Le procureur, Thierry Rolland

Les trois avocats de la défense relèvent le caractère exceptionnel, rarissime, de ce genre de poursuite. Il n’existe qu’une seule jurisprudence, concernant des chauffeurs routiers qui s’étaient, eux, mis plusieurs fois à l’arrêt, de front, et avaient été avertis par la police qu’ils commettaient un délit. Ici, aucun convoi ne s’est arrêté, et ils n’ont provoqué que des ralentissemets de quelques minutes, sur un périphérique nantais qui a cette heure de pointe est déjà régulièrement saturé et embouteillé. Et dès que la police leur a demandé de sortir du périphérique, les escargots ont obéi.

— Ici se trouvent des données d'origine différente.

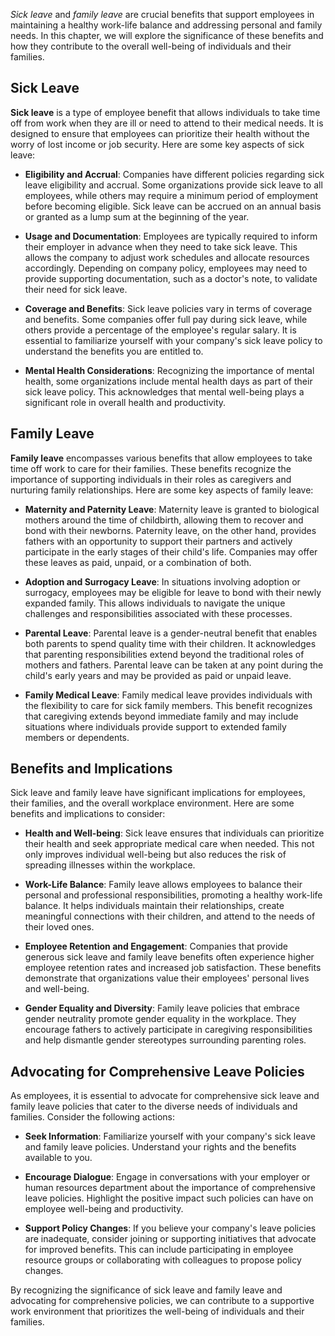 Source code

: 
*Sick leave* and *family leave* are crucial benefits that support employees in maintaining a healthy work-life balance and addressing personal and family needs. In this chapter, we will explore the significance of these benefits and how they contribute to the overall well-being of individuals and their families.

Sick Leave
----------

**Sick leave** is a type of employee benefit that allows individuals to take time off from work when they are ill or need to attend to their medical needs. It is designed to ensure that employees can prioritize their health without the worry of lost income or job security. Here are some key aspects of sick leave:

* **Eligibility and Accrual**: Companies have different policies regarding sick leave eligibility and accrual. Some organizations provide sick leave to all employees, while others may require a minimum period of employment before becoming eligible. Sick leave can be accrued on an annual basis or granted as a lump sum at the beginning of the year.

* **Usage and Documentation**: Employees are typically required to inform their employer in advance when they need to take sick leave. This allows the company to adjust work schedules and allocate resources accordingly. Depending on company policy, employees may need to provide supporting documentation, such as a doctor's note, to validate their need for sick leave.

* **Coverage and Benefits**: Sick leave policies vary in terms of coverage and benefits. Some companies offer full pay during sick leave, while others provide a percentage of the employee's regular salary. It is essential to familiarize yourself with your company's sick leave policy to understand the benefits you are entitled to.

* **Mental Health Considerations**: Recognizing the importance of mental health, some organizations include mental health days as part of their sick leave policy. This acknowledges that mental well-being plays a significant role in overall health and productivity.

Family Leave
------------

**Family leave** encompasses various benefits that allow employees to take time off work to care for their families. These benefits recognize the importance of supporting individuals in their roles as caregivers and nurturing family relationships. Here are some key aspects of family leave:

* **Maternity and Paternity Leave**: Maternity leave is granted to biological mothers around the time of childbirth, allowing them to recover and bond with their newborns. Paternity leave, on the other hand, provides fathers with an opportunity to support their partners and actively participate in the early stages of their child's life. Companies may offer these leaves as paid, unpaid, or a combination of both.

* **Adoption and Surrogacy Leave**: In situations involving adoption or surrogacy, employees may be eligible for leave to bond with their newly expanded family. This allows individuals to navigate the unique challenges and responsibilities associated with these processes.

* **Parental Leave**: Parental leave is a gender-neutral benefit that enables both parents to spend quality time with their children. It acknowledges that parenting responsibilities extend beyond the traditional roles of mothers and fathers. Parental leave can be taken at any point during the child's early years and may be provided as paid or unpaid leave.

* **Family Medical Leave**: Family medical leave provides individuals with the flexibility to care for sick family members. This benefit recognizes that caregiving extends beyond immediate family and may include situations where individuals provide support to extended family members or dependents.

Benefits and Implications
-------------------------

Sick leave and family leave have significant implications for employees, their families, and the overall workplace environment. Here are some benefits and implications to consider:

* **Health and Well-being**: Sick leave ensures that individuals can prioritize their health and seek appropriate medical care when needed. This not only improves individual well-being but also reduces the risk of spreading illnesses within the workplace.

* **Work-Life Balance**: Family leave allows employees to balance their personal and professional responsibilities, promoting a healthy work-life balance. It helps individuals maintain their relationships, create meaningful connections with their children, and attend to the needs of their loved ones.

* **Employee Retention and Engagement**: Companies that provide generous sick leave and family leave benefits often experience higher employee retention rates and increased job satisfaction. These benefits demonstrate that organizations value their employees' personal lives and well-being.

* **Gender Equality and Diversity**: Family leave policies that embrace gender neutrality promote gender equality in the workplace. They encourage fathers to actively participate in caregiving responsibilities and help dismantle gender stereotypes surrounding parenting roles.

Advocating for Comprehensive Leave Policies
-------------------------------------------

As employees, it is essential to advocate for comprehensive sick leave and family leave policies that cater to the diverse needs of individuals and families. Consider the following actions:

* **Seek Information**: Familiarize yourself with your company's sick leave and family leave policies. Understand your rights and the benefits available to you.

* **Encourage Dialogue**: Engage in conversations with your employer or human resources department about the importance of comprehensive leave policies. Highlight the positive impact such policies can have on employee well-being and productivity.

* **Support Policy Changes**: If you believe your company's leave policies are inadequate, consider joining or supporting initiatives that advocate for improved benefits. This can include participating in employee resource groups or collaborating with colleagues to propose policy changes.

By recognizing the significance of sick leave and family leave and advocating for comprehensive policies, we can contribute to a supportive work environment that prioritizes the well-being of individuals and their families.
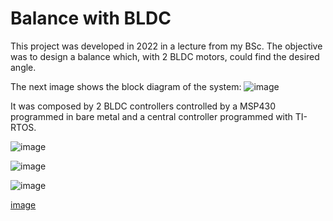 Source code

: # Balance with BLDC 
This project was developed in 2022 in a lecture from my BSc. The objective was to design a balance which, with 2 BLDC motors, could find the desired angle. 

The next image shows the block diagram of the system:
![image](https://github.com/user-attachments/assets/9ebaade4-612b-4dfe-baa9-0b50d49b84cc)

It was composed by 2 BLDC controllers controlled by a MSP430 programmed in bare metal and a central controller programmed with TI-RTOS. 


![image](https://github.com/user-attachments/assets/0e59a497-1595-4fd0-be35-c5ec9411361d)


![image](https://github.com/user-attachments/assets/751235b9-0593-4fd5-a551-075cee9f3c7f)


![image](https://github.com/user-attachments/assets/06aaa2a7-ce82-4ea9-b542-1953a68dc476)


[image](https://github.com/user-attachments/assets/d4cd81b0-a341-4ce9-88af-673c4594db42)

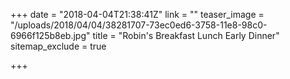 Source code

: +++
date = "2018-04-04T21:38:41Z"
link = ""
teaser_image = "/uploads/2018/04/04/38281707-73ec0ed6-3758-11e8-98c0-6966f125b8eb.jpg"
title = "Robin's Breakfast Lunch Early Dinner"
sitemap_exclude = true

+++
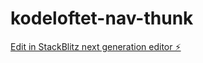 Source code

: # kodeloftet-nav-thunk

[Edit in StackBlitz next generation editor ⚡️](https://stackblitz.com/~/github.com/LarsGJobloop/kodeloftet-nav-thunk) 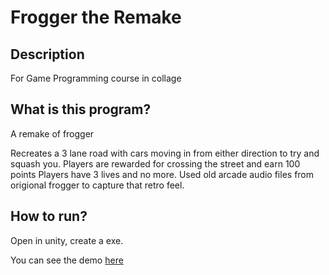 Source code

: # Frogger the Remake
## Description

For Game Programming course in collage

## What is this program?
A remake of frogger

Recreates a 3 lane road with cars moving in from either direction to try and squash you.
Players are rewarded for crossing the street and earn 100 points
Players have 3 lives and no more.
Used old arcade audio files from origional frogger to capture that retro feel.

## How to run?
Open in unity, create a exe.

You can see the demo [here](./zoom_0.mp4) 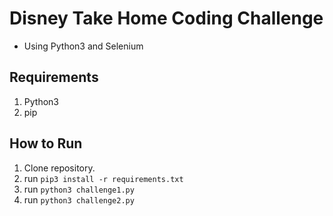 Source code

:# Disney Take Home Coding Challenge
- Using Python3 and Selenium

## Requirements
1. Python3
2. pip

## How to Run
1. Clone repository.
2. run `pip3 install -r requirements.txt`
3. run `python3 challenge1.py`
4. run `python3 challenge2.py`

« La police n’a pas cherché à encadrer, accompagner, ni escorter le convoi comme elle l’a fait pour les chauffeurs de taxi ou les agriculteurs ; les opérations escargot étant un moyen traditionnel de mouvement revendicatif », plaide Me Pierre Huriet. Là, la justice fait d’emblée le choix non pas de l’éventuelle contravention, mais du délit qui mène en correctionnelle, avec garde à vue et saisie des voitures.

Les avocats plaident que ces faits auraient pu être qualifiés de simple contravention pour entrave à la circulation. Et que rien ne justifiait la prise des véhicules, puisque l’entrave à la circulation n’a plus lieu. Et que si jamais le tribunal voulait sanctionner, il pouvait aussi ordonner une condamnation avec dispense de peine, juste pour le symbole.

Le procureur a réclamé 100 jours-amende à 10 euros, soit deux mois de ressources pour des gens au RSA (Revenu de solidarité active), et 100 euros de plus pour l’accusation de rébellion. La majorité des prévenus est sans emploi vivant avec le RSA comme seule ressource. S’y ajoutent une étudiante en sociologie, deux saisonniers agricoles, un musicien et une podologue.

Décision : 200 euros d’amende pour chacun des 19 prévenus, condamnés pour "entrave à la circulation" ; et annulation des mises en fourrière des véhicules.

Mais le procureur de Nantes a fait appel, vendredi 26 février, de cette annulation. Il tient à ce que les automobilistes payent pour récupérer leurs véhicules.